Further analysis of exploratory biomarkers in the first four patients supported the drug's biological activity. Reductions were seen in creatine kinase (CK), a marker of muscle damage, and in Hex4, a biomarker specific to Pompe disease. These molecular signals suggest that by reducing glycogen synthesis, ABX1100 may be mitigating the underlying pathology of the disease.

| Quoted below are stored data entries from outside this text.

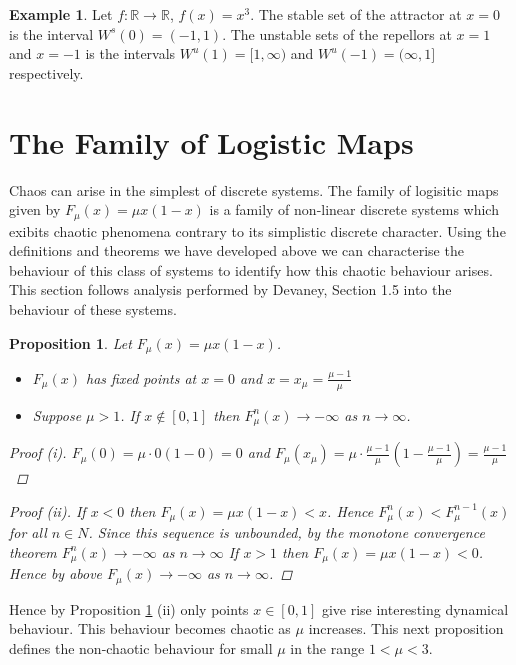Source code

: \documentclass[11pt,a4paper,oneside]{memoir}
\theoremstyle{plain}
\newtheorem{prop}[thm]{Proposition}
\theoremstyle{definition}
\newtheorem{exmp}[thm]{Example}
\begin{document}
\begin{exmp}
    Let $f: \mathbb{R} \to \mathbb{R}$, $f(x) = x^3$. The stable set of the attractor at $x = 0$ is the interval $W^s(0) = (-1, 1)$. The unstable sets of the repellors at $x = 1$ and $x = -1$ is the intervals $W^u(1) = [1, \infty)$ and $W^u(-1) = (\infty, 1]$ respectively.
\end{exmp}

\section{The Family of Logistic Maps} \label{sec:logistic_maps}
Chaos can arise in the simplest of discrete systems. The family of logisitic maps given by $F_\mu(x) = \mu x(1-x)$ is a family of non-linear discrete systems which exibits chaotic phenomena contrary to its simplistic discrete character. Using the definitions and theorems we have developed above we can characterise the behaviour of this class of systems to identify how this chaotic behaviour arises. This section follows analysis performed by Devaney, Section 1.5 \cite{devaney} into the behaviour of these systems.

\begin{prop} Let $F_\mu(x) = \mu x(1-x)$. \label{prop:logistic1}
    \begin{itemize}
        \item[(i)] $F_\mu(x)$ has fixed points at $x = 0$ and $x = x_{\mu} = \frac{\mu - 1}{\mu}$
        \item[(ii)] Suppose $\mu > 1$. If $x \notin [0, 1]$ then $F_\mu^n(x) \to - \infty$ as $n \to \infty$.
    \end{itemize}
    \begin{proof}[Proof (i)]
        $F_{\mu}(0) = \mu \cdot 0(1 - 0) = 0$ and $F_{\mu}(x_\mu) = \mu \cdot \frac{\mu - 1}{\mu} \left(1 - \frac{\mu - 1}{\mu}\right) = \frac{\mu - 1}{\mu}$ 
    \end{proof}
    \begin{proof}[Proof (ii)]
        If $x < 0$ then $F_\mu(x) = \mu x(1-x) < x$. Hence $F_\mu^n(x) < F_\mu^{n-1}(x)$ for all $n \in N$. Since this sequence is unbounded, by the monotone convergence theorem $F_\mu^n(x) \to - \infty$ as $n \to \infty$ If $x > 1$ then $F_\mu(x) = \mu x (1-x) < 0$. Hence by above $F_\mu(x) \to - \infty$ as $n \to \infty$.
    \end{proof}
\end{prop}
Hence by Proposition \ref{prop:logistic1} (ii) only points $x \in [0, 1]$ give rise interesting dynamical behaviour. This behaviour becomes chaotic as $\mu $ increases. This next proposition defines the non-chaotic behaviour for small $\mu$ in the range $1 < \mu < 3$.
\end{document}
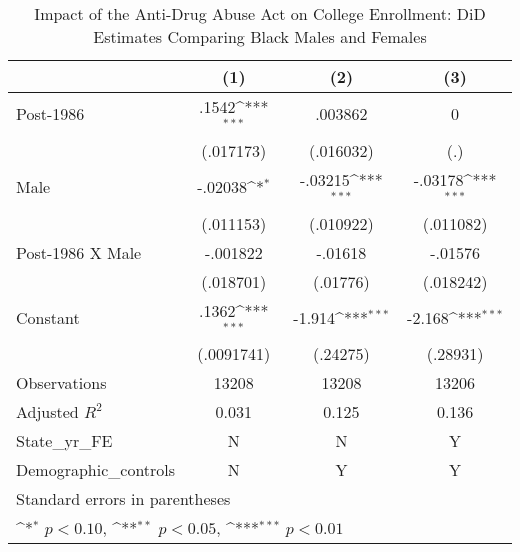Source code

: \begin{table}[htbp]\centering
\def\sym#1{\ifmmode^{#1}\else\(^{#1}\)\fi}
\caption{Impact of the Anti-Drug Abuse Act on College Enrollment: DiD Estimates Comparing Black Males and Females}
\begin{tabular}{l*{3}{c}}
\hline\hline
                    &\multicolumn{1}{c}{(1)}         &\multicolumn{1}{c}{(2)}         &\multicolumn{1}{c}{(3)}         \\
\hline
Post-1986           &       .1542\sym{***}&     .003862         &           0         \\
                    &   (.017173)         &   (.016032)         &         (.)         \\
[1em]
Male                &     -.02038\sym{*}  &     -.03215\sym{***}&     -.03178\sym{***}\\
                    &   (.011153)         &   (.010922)         &   (.011082)         \\
[1em]
Post-1986 X Male    &    -.001822         &     -.01618         &     -.01576         \\
                    &   (.018701)         &    (.01776)         &   (.018242)         \\
[1em]
Constant            &       .1362\sym{***}&      -1.914\sym{***}&      -2.168\sym{***}\\
                    &  (.0091741)         &    (.24275)         &    (.28931)         \\
\hline
Observations        &       13208         &       13208         &       13206         \\
Adjusted \(R^{2}\)  &       0.031         &       0.125         &       0.136         \\
State\_yr\_FE         &           N         &           N         &           Y         \\
Demographic\_controls&           N         &           Y         &           Y         \\
\hline\hline
\multicolumn{4}{l}{\footnotesize Standard errors in parentheses}\\
\multicolumn{4}{l}{\footnotesize \sym{*} \(p<0.10\), \sym{**} \(p<0.05\), \sym{***} \(p<0.01\)}\\
\end{tabular}
\end{table}
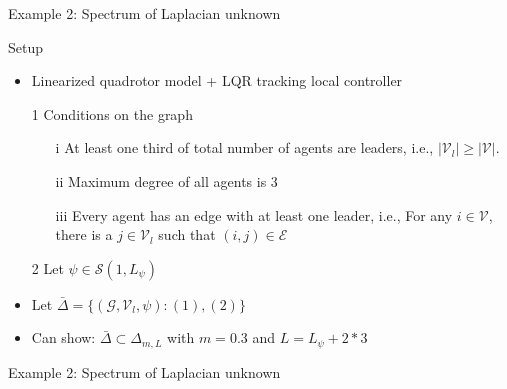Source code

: \documentclass{beamer}
\begin{document}
\begin{frame}{Example 2: Spectrum of Laplacian unknown}
	\begin{block}{Setup}
		\begin{itemize}
			\item Linearized quadrotor model + LQR tracking local controller
			\item[1] Conditions on the graph
			\begin{itemize}
				\item[i] At least one third of total number of agents are leaders, i.e., $|\mathcal{V}_l|\geq |\mathcal{V}|$.
				\item[ii] Maximum degree of all agents is $3$				
				\item[iii] Every agent has an edge with at least one leader, i.e., For any $i \in \mathcal{V}$, there is a $j \in \mathcal{V}_l$ such that $(i,j) \in \mathcal{E}$
			\end{itemize}
			\item[2] Let $\psi \in \mathcal{S}(1,L_{\psi})$	
			\item Let $\bar{\Delta}=\{(\mathcal{G},\mathcal{V}_l,\psi): (1),(2)\}$	
			\item Can show: $\bar{\Delta}\subset \Delta_{m,L}$ with $m=0.3$ and $L=L_{\psi}+2*3$				
		\end{itemize}
	\end{block}
\end{frame}
\begin{frame}{Example 2: Spectrum of Laplacian unknown}
	\begin{figure}[t]
		
		\centering
	\end{figure}
\end{frame}
\end{document}

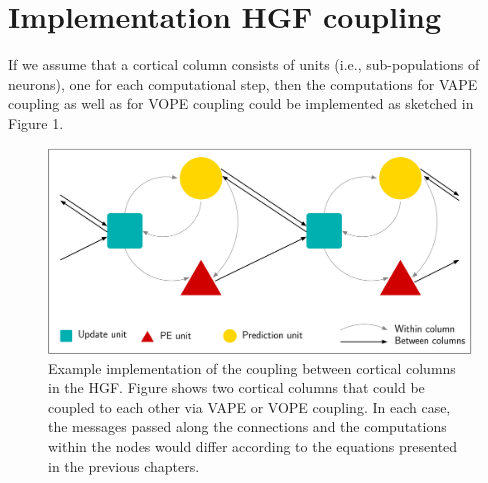 \section{Implementation HGF coupling}

If we assume that a cortical column consists of units (i.e., sub-populations of neurons), one for each computational step, then the computations for \textsf{VAPE coupling} as well as for \textsf{VOPE coupling} could be implemented as sketched in Figure 1.

\begin{figure}[h]
	\includegraphics[width = \textwidth]{figures/impl/fig.jpeg}
	\caption{Example implementation of the coupling between cortical columns in the HGF. Figure shows two cortical columns that could be coupled to each other via VAPE or VOPE coupling. In each case, the messages passed along the connections and the computations within the nodes would differ according to the equations presented in the previous chapters.}
\end{figure}

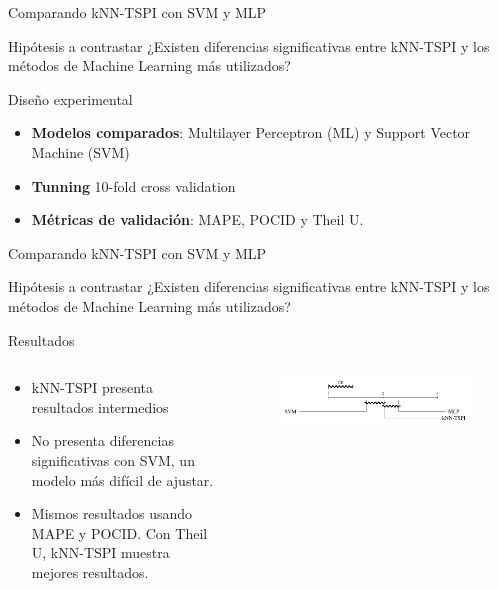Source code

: \documentclass[12pt, aspectratio=169]{beamer} %
\begin{document}
\begin{frame}{Comparando kNN-TSPI con SVM y MLP}

  \begin{block}{Hipótesis a contrastar}
    ¿Existen diferencias significativas entre kNN-TSPI y los métodos de Machine Learning más utilizados?
  \end{block}

  \begin{block}{Diseño experimental}
    \begin{itemize}
    \item \textbf{Modelos comparados}: Multilayer Perceptron (ML) y Support Vector Machine (SVM)
    \item \textbf{Tunning} 10-fold cross validation
    \item \textbf{Métricas de validación}: MAPE, POCID y Theil U.
    \end{itemize}
  \end{block}
  
\end{frame}

\begin{frame}{Comparando kNN-TSPI con SVM y MLP}

  \begin{block}{Hipótesis a contrastar}
    ¿Existen diferencias significativas entre kNN-TSPI y los métodos de Machine Learning más utilizados?
  \end{block}

  \begin{block}{Resultados}
    \begin{columns}
      \begin{column}{0.6\textwidth}
        \begin{itemize}
        \item kNN-TSPI presenta resultados intermedios
        \item No presenta diferencias significativas con SVM, un modelo más difícil de ajustar.
        \item Mismos resultados usando MAPE y POCID. Con Theil U, kNN-TSPI muestra mejores resultados.
        \end{itemize}
      \end{column}
      \begin{column}{0.4\textwidth}
        \begin{figure}
          \includegraphics[width=\textwidth]{20210314_1_nemnyi_distancias_tecnicas_cd.png}
        \end{figure}
      \end{column}
      \end{columns}
  \end{block}
\end{frame}
\end{document}
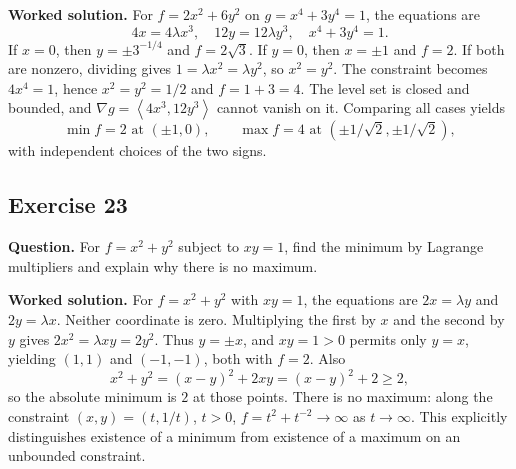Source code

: \documentclass[11pt]{article}
\newcommand{\ex}[1]{\Needspace{8\baselineskip}\subsection*{Exercise #1}}
\newcommand{\ans}[1]{\boxed{#1}}
\newcommand{\vv}[1]{\left\langle #1\right\rangle}
\begin{document}
\textbf{Worked solution.}
For $f=2x^2+6y^2$ on $g=x^4+3y^4=1$, the equations are
\[4x=4\lambda x^3,\quad12y=12\lambda y^3,\quad x^4+3y^4=1.\]
If $x=0$, then $y=\pm3^{-1/4}$ and $f=2\sqrt3$. If $y=0$, then $x=\pm1$ and $f=2$. If both are nonzero, dividing gives $1=\lambda x^2=\lambda y^2$, so $x^2=y^2$. The constraint becomes $4x^4=1$, hence $x^2=y^2=1/2$ and $f=1+3=4$. The level set is closed and bounded, and $\nabla g=\vv{4x^3,12y^3}$ cannot vanish on it. Comparing all cases yields
\[\ans{\min f=2\text{ at }(\pm1,0)},\qquad
\ans{\max f=4\text{ at }(\pm1/\sqrt2,\pm1/\sqrt2)},\]
with independent choices of the two signs.
\ex{23}
\textbf{Question.} For $f=x^2+y^2$ subject to $xy=1$, find the minimum by Lagrange multipliers and explain why there is no maximum.

\textbf{Worked solution.}
For $f=x^2+y^2$ with $xy=1$, the equations are $2x=\lambda y$ and $2y=\lambda x$. Neither coordinate is zero. Multiplying the first by $x$ and the second by $y$ gives $2x^2=\lambda xy=2y^2$. Thus $y=\pm x$, and $xy=1>0$ permits only $y=x$, yielding $(1,1)$ and $(-1,-1)$, both with $f=2$. Also
\[x^2+y^2=(x-y)^2+2xy=(x-y)^2+2\ge2,\]
so the absolute minimum is $\ans{2}$ at those points. There is no maximum: along the constraint $(x,y)=(t,1/t)$, $t>0$, $f=t^2+t^{-2}\to\infty$ as $t\to\infty$. This explicitly distinguishes existence of a minimum from existence of a maximum on an unbounded constraint.
\end{document}
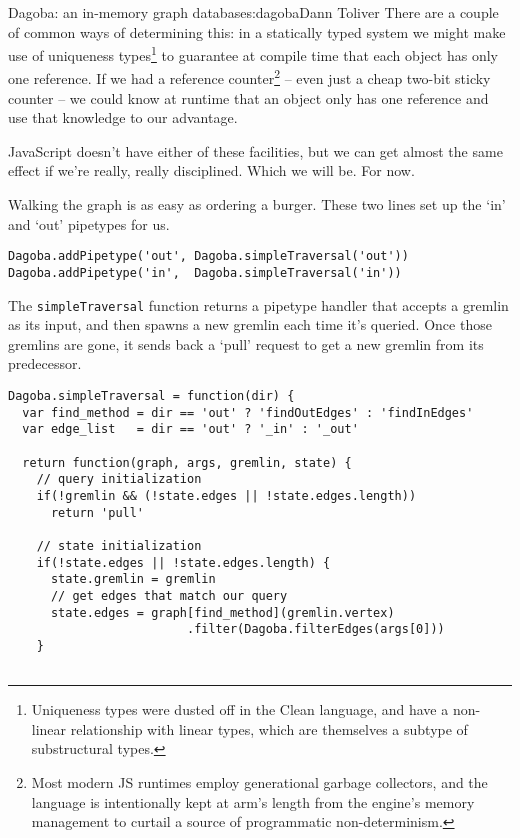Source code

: \begin{aosachapter}{Dagoba: an in-memory graph database}{s:dagoba}{Dann Toliver}
There are a couple of common ways of determining this: in a statically
typed system we might make use of uniqueness types\footnote{Uniqueness
  types were dusted off in the Clean language, and have a non-linear
  relationship with linear types, which are themselves a subtype of
  substructural types.} to guarantee at compile time that each object
has only one reference. If we had a reference counter\footnote{Most
  modern JS runtimes employ generational garbage collectors, and the
  language is intentionally kept at arm's length from the engine's
  memory management to curtail a source of programmatic non-determinism.}
-- even just a cheap two-bit sticky counter -- we could know at runtime
that an object only has one reference and use that knowledge to our
advantage.

JavaScript doesn't have either of these facilities, but we can get
almost the same effect if we're really, really disciplined. Which we
will be. For now.

\label{in-n-out}

Walking the graph is as easy as ordering a burger. These two lines set
up the `in' and `out' pipetypes for us.

\begin{verbatim}
Dagoba.addPipetype('out', Dagoba.simpleTraversal('out'))
Dagoba.addPipetype('in',  Dagoba.simpleTraversal('in'))
\end{verbatim}

The \texttt{simpleTraversal} function returns a pipetype handler that
accepts a gremlin as its input, and then spawns a new gremlin each time
it's queried. Once those gremlins are gone, it sends back a `pull'
request to get a new gremlin from its predecessor.

\begin{verbatim}
Dagoba.simpleTraversal = function(dir) {
  var find_method = dir == 'out' ? 'findOutEdges' : 'findInEdges'
  var edge_list   = dir == 'out' ? '_in' : '_out'
  
  return function(graph, args, gremlin, state) {
    // query initialization
    if(!gremlin && (!state.edges || !state.edges.length))         
      return 'pull'
      
    // state initialization
    if(!state.edges || !state.edges.length) {                     
      state.gremlin = gremlin
      // get edges that match our query
      state.edges = graph[find_method](gremlin.vertex)            
                         .filter(Dagoba.filterEdges(args[0]))
    }


\end{verbatim}
\end{aosachapter}
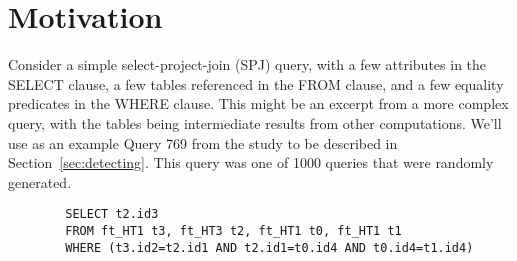\section{Motivation}
Consider a simple select-project-join (SPJ) query, with a few attributes in
the SELECT clause, a few tables referenced in the FROM clause,
and a few equality predicates in the WHERE clause. This might be an
excerpt from a more complex query, with the tables being intermediate
results from other computations. We'll use as an example Query 769 from the
study to be described in Section~\ref{sec:detecting}. This query was one of 1000
queries that were randomly generated.

\vspace*{-2ex}
{\small\begin{verbatim}
        SELECT t2.id3 
        FROM ft_HT1 t3, ft_HT3 t2, ft_HT1 t0, ft_HT1 t1 
        WHERE (t3.id2=t2.id1 AND t2.id1=t0.id4 AND t0.id4=t1.id4)
\end{verbatim}
}

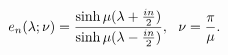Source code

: \begin{equation}
e_{n}(\lambda; \nu)=\frac{\sinh \mu(\lambda+{in\over 2})}{\sinh
\mu(\lambda-{in \over 2})}, ~~\nu={\pi \over \mu}. \nonumber
\end{equation}

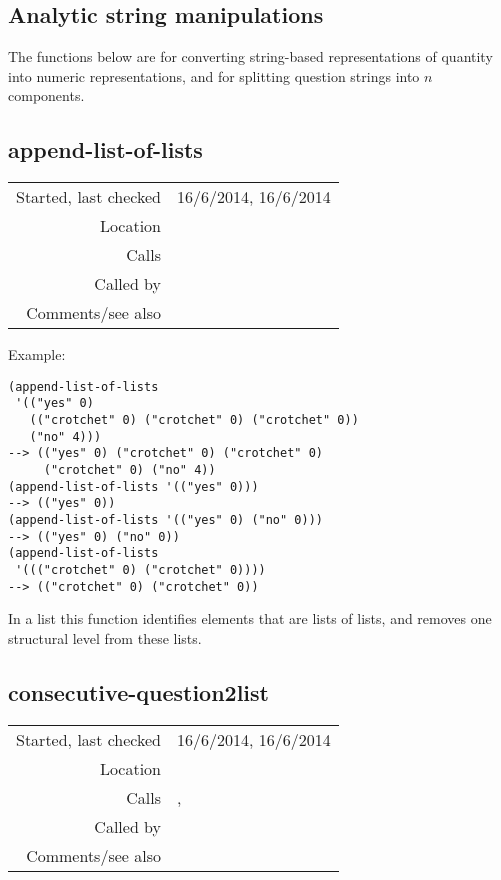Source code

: \subsection{Analytic string manipulations}\label{sec:analytic-string-manipulations}

The functions below are for converting
string-based representations of quantity into
numeric representations, and for splitting question
strings into $n$ components.


\subsection*{append-list-of-lists}\label{fun:append-list-of-lists}

\vspace{0.3cm}
\begin{tabular}{r|p{8cm}}
Started, last checked & 16/6/2014, 16/6/2014 \\
Location & \nameref{sec:analytic-string-manipulations} \\
Calls & \\
Called by & \nameref{fun:followed-by-splitter} \\
Comments/see also & \nameref{fun:append-list}
\end{tabular}

\vspace{0.5cm}
\noindent Example:
\begin{verbatim}
(append-list-of-lists
 '(("yes" 0)
   (("crotchet" 0) ("crotchet" 0) ("crotchet" 0))
   ("no" 4)))
--> (("yes" 0) ("crotchet" 0) ("crotchet" 0)
     ("crotchet" 0) ("no" 4))
(append-list-of-lists '(("yes" 0)))
--> (("yes" 0))
(append-list-of-lists '(("yes" 0) ("no" 0)))
--> (("yes" 0) ("no" 0))
(append-list-of-lists 
 '((("crotchet" 0) ("crotchet" 0))))
--> (("crotchet" 0) ("crotchet" 0))
\end{verbatim}

\noindent In a list this function identifies elements
that are lists of lists, and removes one structural
level from these lists.


\subsection*{consecutive-question2list}\label{fun:consecutive-question2list}

\vspace{0.3cm}
\begin{tabular}{r|p{8cm}}
Started, last checked & 16/6/2014, 16/6/2014 \\
Location & \nameref{sec:analytic-string-manipulations} \\
Calls & \nameref{fun:number-string2numberless-string},\newline \nameref{fun:number-string2numeric} \\
Called by & \nameref{fun:followed-by-splitter} \\
Comments/see also &
\end{tabular}

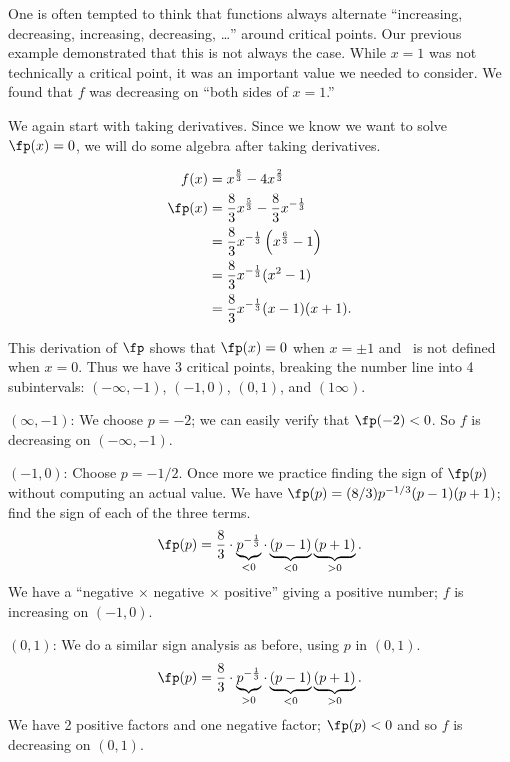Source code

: One is often tempted to think that functions always alternate ``increasing, decreasing, increasing, decreasing, \ldots'' around critical points. Our previous example demonstrated that this is not always the case. While $x=1$ was not technically a critical point, it was an important value we needed to consider. We found that $f$ was decreasing on ``both sides of $x=1$.''

{We again start with taking derivatives. Since we know we want to solve $\fp(x) = 0$, we will do some algebra after taking derivatives.

\begin{align*}
f(x) &= x^{\frac{8}{3}}-4x^{\frac{2}{3}} \\
\fp(x) &= \frac83 x^{\frac53} - \frac83x^{-\frac13}\\
	&= \frac83x^{-\frac13}\left(x^{\frac63}-1\right)\\
	&=\frac83x^{-\frac13}(x^2-1)\\
	&=\frac83x^{-\frac13}(x-1)(x+1).
\end{align*}

This derivation of $\fp$ shows that $\fp(x) = 0$ when $x=\pm 1$ and \fp\ is not defined when $x=0$. Thus we have 3 critical points, breaking the number line into 4 subintervals: $(-\infty,-1)$, $(-1,0)$, $(0,1)$, and $(1\infty)$.

\iflatexml\begin{description}\else\begin{description}[leftmargin=0pt]\fi
\item[Interval 1,] $(\infty,-1)$: We choose $p=-2$; we can easily verify that $\fp(-2)<0$. So $f$ is decreasing on $(-\infty,-1)$.

\item[Interval 2,] $(-1,0)$: Choose $p=-1/2$. Once more we practice finding the sign of $\fp(p)$ without computing an actual value. We have $\fp(p) = (8/3)p^{-1/3}(p-1)(p+1)$; find the sign of each of the three terms. 
	\[\fp(p) = \frac 83 \cdot \underbrace{p^{-\frac13}}_{<0}\cdot \underbrace{(p-1)}_{<0}\underbrace{(p+1)}_{>0}.\]
	We have a ``negative $\times$ negative $\times$ positive'' giving a positive number; $f$ is increasing on $(-1,0)$.

\item[Interval 3,] $(0,1)$: We do a similar sign analysis as before, using $p$ in $(0,1)$.
	\[\fp(p) = \frac 83 \cdot \underbrace{p^{-\frac13}}_{>0}\cdot \underbrace{(p-1)}_{<0}\underbrace{(p+1)}_{>0}.\]
	We have 2 positive factors and one negative factor; $\fp(p)<0$ and so $f$ is decreasing on $(0,1)$.


\end{description}
\end{description}}
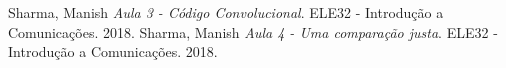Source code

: \begin{thebibliography}{1}

Sharma, Manish \emph{Aula 3 - Código Convolucional}. ELE32 - Introdução a Comunicações. 2018. 
Sharma, Manish \emph{Aula 4 - Uma comparação justa}. ELE32 - Introdução a Comunicações. 2018. 

\end{thebibliography}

Validating a Platform and Charting a Path Forward

The positive results for ABX1100 do more than just advance a single drug candidate; they provide crucial clinical validation for Aro’s entire Centyrin-siRNA platform. This success bolsters the company's strategy of developing targeted genetic medicines for a range of rare and immune-mediated diseases. The Philadelphia-based biotech, backed by significant venture capital including a recent $41.5 million Series B financing, has other programs in its pipeline targeting autoimmune and inflammatory conditions.

The study is the first to demonstrate the effect of a substrate reduction therapy in patients with LOPD. As Dr. Goker-Alpan stated, “The favorable safety profile, predictable pharmacokinetics, GYS1 mRNA knockdown, and biomarker reductions support further development of ABX1100 as an addition or alternative to ERT in patients with late-onset Pompe disease.”

Aro Biotherapeutics will continue to analyze data from the ongoing trial, with muscle biopsies taken at later time points to better understand the durability of the GYS1 knockdown. The insights gathered will be instrumental in designing future, larger-scale clinical studies to fully measure the clinical potential of this promising new therapy for patients in need of new therapeutic approaches to Pompe disease.